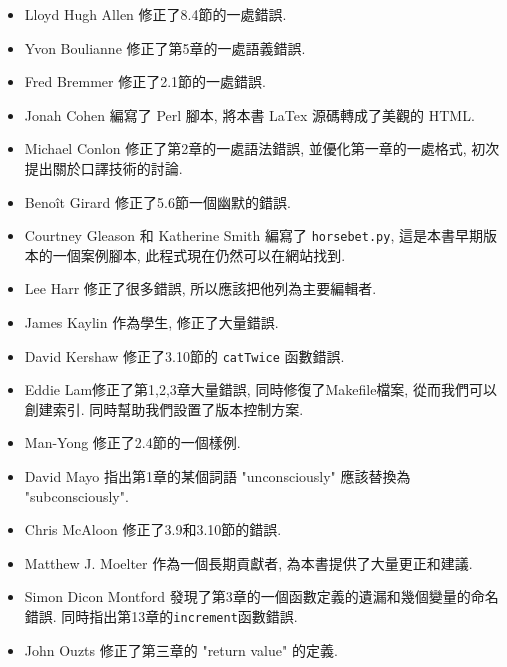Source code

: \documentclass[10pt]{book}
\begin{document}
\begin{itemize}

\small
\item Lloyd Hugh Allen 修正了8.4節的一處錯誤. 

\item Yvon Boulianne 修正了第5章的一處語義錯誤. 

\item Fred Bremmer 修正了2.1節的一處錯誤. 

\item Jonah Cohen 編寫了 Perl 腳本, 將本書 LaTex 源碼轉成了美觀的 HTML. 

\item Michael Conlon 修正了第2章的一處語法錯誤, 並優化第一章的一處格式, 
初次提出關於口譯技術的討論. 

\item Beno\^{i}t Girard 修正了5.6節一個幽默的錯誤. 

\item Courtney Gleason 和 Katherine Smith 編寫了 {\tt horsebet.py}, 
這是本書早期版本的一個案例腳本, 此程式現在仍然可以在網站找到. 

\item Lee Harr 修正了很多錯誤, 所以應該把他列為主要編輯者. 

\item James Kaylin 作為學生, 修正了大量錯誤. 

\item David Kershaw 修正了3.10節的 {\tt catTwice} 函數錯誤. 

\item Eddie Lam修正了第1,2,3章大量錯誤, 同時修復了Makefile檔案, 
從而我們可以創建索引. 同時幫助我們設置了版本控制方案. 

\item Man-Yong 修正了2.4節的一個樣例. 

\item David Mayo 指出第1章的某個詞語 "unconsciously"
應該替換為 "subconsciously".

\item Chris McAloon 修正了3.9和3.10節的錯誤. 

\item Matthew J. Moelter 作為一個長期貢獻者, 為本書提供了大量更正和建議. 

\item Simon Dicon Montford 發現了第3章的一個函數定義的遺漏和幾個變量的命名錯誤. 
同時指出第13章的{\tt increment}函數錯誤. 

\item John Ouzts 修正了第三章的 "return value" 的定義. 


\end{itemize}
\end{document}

...

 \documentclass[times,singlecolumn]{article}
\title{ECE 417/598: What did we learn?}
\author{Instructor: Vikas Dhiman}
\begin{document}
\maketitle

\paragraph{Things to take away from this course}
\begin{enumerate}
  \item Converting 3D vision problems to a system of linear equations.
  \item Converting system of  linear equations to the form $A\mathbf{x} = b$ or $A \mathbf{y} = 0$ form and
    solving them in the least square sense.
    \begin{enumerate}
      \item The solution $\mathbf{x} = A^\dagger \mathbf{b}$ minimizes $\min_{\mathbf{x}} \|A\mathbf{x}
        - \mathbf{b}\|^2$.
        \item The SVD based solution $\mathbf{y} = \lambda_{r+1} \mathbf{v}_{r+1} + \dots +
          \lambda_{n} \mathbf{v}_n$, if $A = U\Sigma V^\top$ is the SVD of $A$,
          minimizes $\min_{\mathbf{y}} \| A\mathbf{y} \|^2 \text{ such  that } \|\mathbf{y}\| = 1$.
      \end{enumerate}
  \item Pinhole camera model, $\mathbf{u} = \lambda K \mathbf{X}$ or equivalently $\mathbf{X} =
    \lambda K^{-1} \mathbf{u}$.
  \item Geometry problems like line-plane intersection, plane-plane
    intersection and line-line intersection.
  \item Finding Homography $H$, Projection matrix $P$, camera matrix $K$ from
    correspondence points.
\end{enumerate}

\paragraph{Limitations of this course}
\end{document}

[Assigned task]:
Every line in the data above that contains the word "equations" should be copied.

[Solution to this exercise]:
  \item Converting 3D vision problems to a system of linear equations.
  \item Converting system of  linear equations to the form $A\mathbf{x} = b$ or $A \mathbf{y} = 0$ form and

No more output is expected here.